The fact that beef has never played the same leading role as pork or poultry in Southern cooking explains partly why the tough, bony, but extremely flavorful oxtail has not been used more (despite the wide popularity of short ribs). Today, however, oxtails are much more available in supermarkets than in the past, and since they lend themselves so beautifully to soups and slow braising, it’s a shame not to exploit their potential. I remember one exceptional oxtail and vegetable soup I ate at a friend’s home in Oxford, Mississippi, but without question, these crusty deviled oxtails I relished at the renowned Greenbrier Resort in White Sulphur Springs, West Virginia, serve to illustrate just how glorious this lowly cut of beef can be.
In a large casserole, combine the oxtails, water, onion, celery, carrot, thyme, and bay leaf, cover, and braise in the oven till the oxtails are tender but not falling apart, about 2½ hours. Uncover and let cool.

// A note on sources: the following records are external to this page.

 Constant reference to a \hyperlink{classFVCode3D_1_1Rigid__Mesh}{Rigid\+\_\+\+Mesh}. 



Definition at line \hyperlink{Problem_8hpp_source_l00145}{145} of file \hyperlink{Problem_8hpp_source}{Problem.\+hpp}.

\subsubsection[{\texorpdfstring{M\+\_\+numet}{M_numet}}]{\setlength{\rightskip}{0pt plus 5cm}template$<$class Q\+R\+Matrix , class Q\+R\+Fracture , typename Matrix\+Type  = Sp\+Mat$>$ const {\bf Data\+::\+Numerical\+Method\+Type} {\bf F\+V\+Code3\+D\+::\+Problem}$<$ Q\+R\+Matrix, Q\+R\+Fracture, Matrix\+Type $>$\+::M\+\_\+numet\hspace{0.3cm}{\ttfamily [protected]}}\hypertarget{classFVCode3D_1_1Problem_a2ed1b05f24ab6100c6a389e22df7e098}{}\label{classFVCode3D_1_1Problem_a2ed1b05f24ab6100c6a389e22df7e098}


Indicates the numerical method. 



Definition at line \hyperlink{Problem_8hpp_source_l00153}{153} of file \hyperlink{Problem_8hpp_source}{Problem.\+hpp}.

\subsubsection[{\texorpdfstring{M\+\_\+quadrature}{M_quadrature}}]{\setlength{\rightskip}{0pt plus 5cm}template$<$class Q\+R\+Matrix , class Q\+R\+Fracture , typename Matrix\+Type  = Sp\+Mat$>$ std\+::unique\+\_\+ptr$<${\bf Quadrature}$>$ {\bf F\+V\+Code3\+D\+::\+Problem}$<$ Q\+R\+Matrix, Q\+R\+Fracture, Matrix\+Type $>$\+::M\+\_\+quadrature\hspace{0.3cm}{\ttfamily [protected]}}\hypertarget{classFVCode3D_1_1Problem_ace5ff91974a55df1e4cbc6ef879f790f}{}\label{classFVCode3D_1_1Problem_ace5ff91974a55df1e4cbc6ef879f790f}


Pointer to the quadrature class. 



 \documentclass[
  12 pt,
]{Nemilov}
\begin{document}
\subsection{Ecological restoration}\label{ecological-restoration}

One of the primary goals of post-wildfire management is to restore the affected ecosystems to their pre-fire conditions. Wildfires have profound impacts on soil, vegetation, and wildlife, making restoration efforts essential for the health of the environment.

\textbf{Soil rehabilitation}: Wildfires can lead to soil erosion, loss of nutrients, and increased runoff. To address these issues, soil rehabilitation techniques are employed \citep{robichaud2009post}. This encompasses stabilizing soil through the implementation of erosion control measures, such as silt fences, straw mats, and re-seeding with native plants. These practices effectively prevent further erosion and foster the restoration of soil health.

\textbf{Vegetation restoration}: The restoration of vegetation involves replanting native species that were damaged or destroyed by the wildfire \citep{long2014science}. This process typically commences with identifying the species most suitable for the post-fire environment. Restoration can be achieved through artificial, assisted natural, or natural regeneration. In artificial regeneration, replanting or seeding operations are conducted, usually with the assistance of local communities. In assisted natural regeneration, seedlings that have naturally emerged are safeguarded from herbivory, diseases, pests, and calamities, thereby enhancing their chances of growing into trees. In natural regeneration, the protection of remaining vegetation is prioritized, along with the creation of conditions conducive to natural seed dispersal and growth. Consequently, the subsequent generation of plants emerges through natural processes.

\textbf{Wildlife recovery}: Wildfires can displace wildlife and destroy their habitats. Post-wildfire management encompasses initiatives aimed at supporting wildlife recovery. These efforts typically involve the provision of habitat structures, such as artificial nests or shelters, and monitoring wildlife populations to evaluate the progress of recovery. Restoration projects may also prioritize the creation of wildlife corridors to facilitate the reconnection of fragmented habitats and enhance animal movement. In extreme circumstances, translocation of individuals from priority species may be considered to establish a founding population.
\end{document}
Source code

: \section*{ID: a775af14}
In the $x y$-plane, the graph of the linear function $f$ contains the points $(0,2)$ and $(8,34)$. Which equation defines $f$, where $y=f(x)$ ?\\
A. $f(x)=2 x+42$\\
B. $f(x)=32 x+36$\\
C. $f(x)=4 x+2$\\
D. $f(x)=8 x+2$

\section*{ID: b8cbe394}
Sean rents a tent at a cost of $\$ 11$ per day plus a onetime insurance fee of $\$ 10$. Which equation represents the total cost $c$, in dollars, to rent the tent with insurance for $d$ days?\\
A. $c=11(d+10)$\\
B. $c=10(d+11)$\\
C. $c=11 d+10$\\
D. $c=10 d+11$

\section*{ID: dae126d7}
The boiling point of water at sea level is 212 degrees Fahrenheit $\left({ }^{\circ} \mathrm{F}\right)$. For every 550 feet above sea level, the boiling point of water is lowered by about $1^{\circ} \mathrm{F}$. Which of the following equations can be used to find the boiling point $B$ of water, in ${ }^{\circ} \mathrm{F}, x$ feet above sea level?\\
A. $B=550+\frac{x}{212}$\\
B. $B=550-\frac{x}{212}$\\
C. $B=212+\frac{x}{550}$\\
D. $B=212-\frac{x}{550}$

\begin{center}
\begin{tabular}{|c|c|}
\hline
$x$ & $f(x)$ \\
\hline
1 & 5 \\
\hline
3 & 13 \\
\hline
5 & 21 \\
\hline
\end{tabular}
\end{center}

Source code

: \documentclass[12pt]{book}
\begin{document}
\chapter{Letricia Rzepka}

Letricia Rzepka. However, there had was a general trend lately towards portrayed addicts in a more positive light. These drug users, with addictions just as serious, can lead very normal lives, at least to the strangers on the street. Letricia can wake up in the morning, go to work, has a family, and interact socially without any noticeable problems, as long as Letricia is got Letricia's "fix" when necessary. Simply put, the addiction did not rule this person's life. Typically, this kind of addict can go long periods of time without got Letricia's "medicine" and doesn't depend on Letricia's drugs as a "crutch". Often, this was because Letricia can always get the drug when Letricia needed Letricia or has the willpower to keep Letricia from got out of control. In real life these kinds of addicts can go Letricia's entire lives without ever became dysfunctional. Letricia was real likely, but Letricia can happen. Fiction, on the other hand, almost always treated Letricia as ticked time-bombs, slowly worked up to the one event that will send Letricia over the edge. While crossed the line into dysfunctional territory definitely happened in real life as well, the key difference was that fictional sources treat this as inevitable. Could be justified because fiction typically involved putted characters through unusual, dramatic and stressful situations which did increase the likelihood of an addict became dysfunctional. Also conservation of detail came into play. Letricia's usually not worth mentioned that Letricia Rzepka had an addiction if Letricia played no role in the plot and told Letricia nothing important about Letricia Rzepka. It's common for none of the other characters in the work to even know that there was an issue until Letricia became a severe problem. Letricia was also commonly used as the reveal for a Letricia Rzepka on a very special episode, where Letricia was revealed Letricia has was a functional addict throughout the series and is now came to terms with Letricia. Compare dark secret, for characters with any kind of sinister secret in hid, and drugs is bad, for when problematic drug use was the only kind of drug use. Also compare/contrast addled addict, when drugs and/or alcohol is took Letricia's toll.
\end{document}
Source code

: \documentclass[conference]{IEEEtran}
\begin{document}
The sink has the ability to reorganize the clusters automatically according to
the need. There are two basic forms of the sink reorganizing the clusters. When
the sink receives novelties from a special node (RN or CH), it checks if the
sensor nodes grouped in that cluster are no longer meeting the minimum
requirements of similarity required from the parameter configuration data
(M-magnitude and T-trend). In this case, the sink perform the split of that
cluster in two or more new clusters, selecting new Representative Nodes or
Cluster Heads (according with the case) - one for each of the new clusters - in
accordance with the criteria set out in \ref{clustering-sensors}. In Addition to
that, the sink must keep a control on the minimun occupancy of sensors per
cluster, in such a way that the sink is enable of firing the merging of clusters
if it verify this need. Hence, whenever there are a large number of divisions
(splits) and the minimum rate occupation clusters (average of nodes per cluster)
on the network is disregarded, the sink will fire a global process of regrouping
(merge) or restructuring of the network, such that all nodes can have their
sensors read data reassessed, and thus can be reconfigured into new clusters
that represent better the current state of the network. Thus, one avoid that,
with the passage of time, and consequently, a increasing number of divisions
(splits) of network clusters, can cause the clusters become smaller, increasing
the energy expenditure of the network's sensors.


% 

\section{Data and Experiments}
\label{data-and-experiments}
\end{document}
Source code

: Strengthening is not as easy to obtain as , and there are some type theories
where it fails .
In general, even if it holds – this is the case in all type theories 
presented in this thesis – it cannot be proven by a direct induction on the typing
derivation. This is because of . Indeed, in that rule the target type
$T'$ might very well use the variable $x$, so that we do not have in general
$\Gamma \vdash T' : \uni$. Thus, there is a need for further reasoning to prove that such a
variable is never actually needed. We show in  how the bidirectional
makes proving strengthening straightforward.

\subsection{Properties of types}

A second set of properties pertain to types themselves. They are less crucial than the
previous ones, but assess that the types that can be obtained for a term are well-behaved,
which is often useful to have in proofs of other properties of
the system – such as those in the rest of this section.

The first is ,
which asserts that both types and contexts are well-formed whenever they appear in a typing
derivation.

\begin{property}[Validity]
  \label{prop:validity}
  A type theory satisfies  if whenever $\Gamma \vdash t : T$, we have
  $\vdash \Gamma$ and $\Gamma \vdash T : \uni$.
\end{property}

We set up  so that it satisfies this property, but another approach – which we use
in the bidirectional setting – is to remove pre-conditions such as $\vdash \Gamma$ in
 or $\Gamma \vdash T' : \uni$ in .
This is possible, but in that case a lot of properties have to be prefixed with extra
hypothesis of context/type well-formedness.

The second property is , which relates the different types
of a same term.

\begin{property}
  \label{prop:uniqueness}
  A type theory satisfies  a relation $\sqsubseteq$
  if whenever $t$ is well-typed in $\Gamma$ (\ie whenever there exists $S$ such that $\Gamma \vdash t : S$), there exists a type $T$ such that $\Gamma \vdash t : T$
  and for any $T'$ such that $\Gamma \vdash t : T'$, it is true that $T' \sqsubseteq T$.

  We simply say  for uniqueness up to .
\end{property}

In a small bowl, combine the sour cream, mustard, Worcestershire, salt and pepper, and cayenne pepper, stir till well blended, and set aside. Place the bread crumbs in a wide, shallow bowl and set aside.
Preheat the oven broiler.
With a slotted spoon, transfer the oxtails to paper towels and pat dry. Coat completely with the sour cream mixture, dredge in the bread crumbs, and arrange in a single layer in a greased baking pan. Drizzle the butter over the oxtails and broil about 4 inches from the heat, turning once, till golden brown and crusty, 12 to 15 minutes. Serve piping hot.